The Walden Effect: Farming, simple living, permaculture, and invention.

Turning old fields back into pastures

Whole Systems Design pastureWhen Ben Falk first moved to his farm, much of it was pasture, but he felt it was "crazy to use fossil fuel to mow down the field every year, and I let it go."  At the time, he believed that allowing succession to take place in the field (with grasses giving way to taller herbs and finally woody plants) was the best way to heal his troubled soil.  However, when he finally got ready to add animals to his farm, Falk discovered that neglect had been a severe mistake since "abandoned poor-soil fields have a stubborn inertia."  In other words, reclaiming the grass was a tough process.

Falk's first impulse was to scythe the old fields in hopes of returning them to quality pasture, but he soon discovered that mowing and scything don't have the same effect.  While mowing patchy fields increases stem density of grasses (filling in the gaps), scything actually tends to retard grass growth unless you cut the ground very often.  Infrequent scything drops tall stems to the ground, where they form a mulch on the surface and shade out new growth.

Grazing geeseNext, Falk figured grazing might do the trick.  Unfortunately, grazing a poor pasture with no mechanical cutting stage afterwards just selects for the plants your livestock don't like, so his pastures weren't getting any better.  However, once Falk began grazing, then coming behind the animals to mow and spread grass seeds, his pastures began to provide more food for his sheep and poultry.  Recently, he's also been experimenting with burning as a way of jump-starting this process.

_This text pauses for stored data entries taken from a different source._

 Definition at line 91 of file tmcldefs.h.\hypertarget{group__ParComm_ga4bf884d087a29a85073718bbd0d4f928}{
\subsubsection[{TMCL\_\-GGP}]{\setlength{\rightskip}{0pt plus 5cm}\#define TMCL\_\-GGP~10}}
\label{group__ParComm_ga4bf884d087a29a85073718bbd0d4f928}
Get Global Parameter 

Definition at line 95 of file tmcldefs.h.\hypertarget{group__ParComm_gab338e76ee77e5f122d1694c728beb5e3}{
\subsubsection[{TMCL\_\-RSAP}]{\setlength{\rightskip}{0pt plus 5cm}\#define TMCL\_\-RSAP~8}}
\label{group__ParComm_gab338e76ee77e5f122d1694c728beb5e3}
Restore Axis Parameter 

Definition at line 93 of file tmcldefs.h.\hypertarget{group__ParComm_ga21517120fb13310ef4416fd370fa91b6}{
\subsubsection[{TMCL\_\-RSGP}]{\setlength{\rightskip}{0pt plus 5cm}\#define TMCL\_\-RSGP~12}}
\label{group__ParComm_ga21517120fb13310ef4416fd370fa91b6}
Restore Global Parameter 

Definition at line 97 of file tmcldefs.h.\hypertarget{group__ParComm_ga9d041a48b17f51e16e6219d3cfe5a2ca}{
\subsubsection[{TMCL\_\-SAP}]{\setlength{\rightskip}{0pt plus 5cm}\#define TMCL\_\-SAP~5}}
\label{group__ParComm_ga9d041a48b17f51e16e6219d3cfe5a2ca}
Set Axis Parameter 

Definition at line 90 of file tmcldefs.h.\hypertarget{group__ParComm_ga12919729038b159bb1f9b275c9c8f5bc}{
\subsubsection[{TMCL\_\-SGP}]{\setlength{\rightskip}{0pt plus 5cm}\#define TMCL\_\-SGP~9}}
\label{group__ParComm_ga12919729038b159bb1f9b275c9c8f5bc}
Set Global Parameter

All of this isn't to say that Falk is no longer a fan of scything.  He's found that once burning, grazing, seeding, and mowing have set back succession, he's able to keep the pastures in check with grazing followed by scything.  Just like with his earth-moving, Falk believes that it's worthwhile to use fossil fuels during the early stages of reclaiming his land, but hopes to move away from machinery as his farm improves.

Permaculture Chicken: Pasture Basics walks you through the nuts and bolts of rotational grazing from a chicken's point of view.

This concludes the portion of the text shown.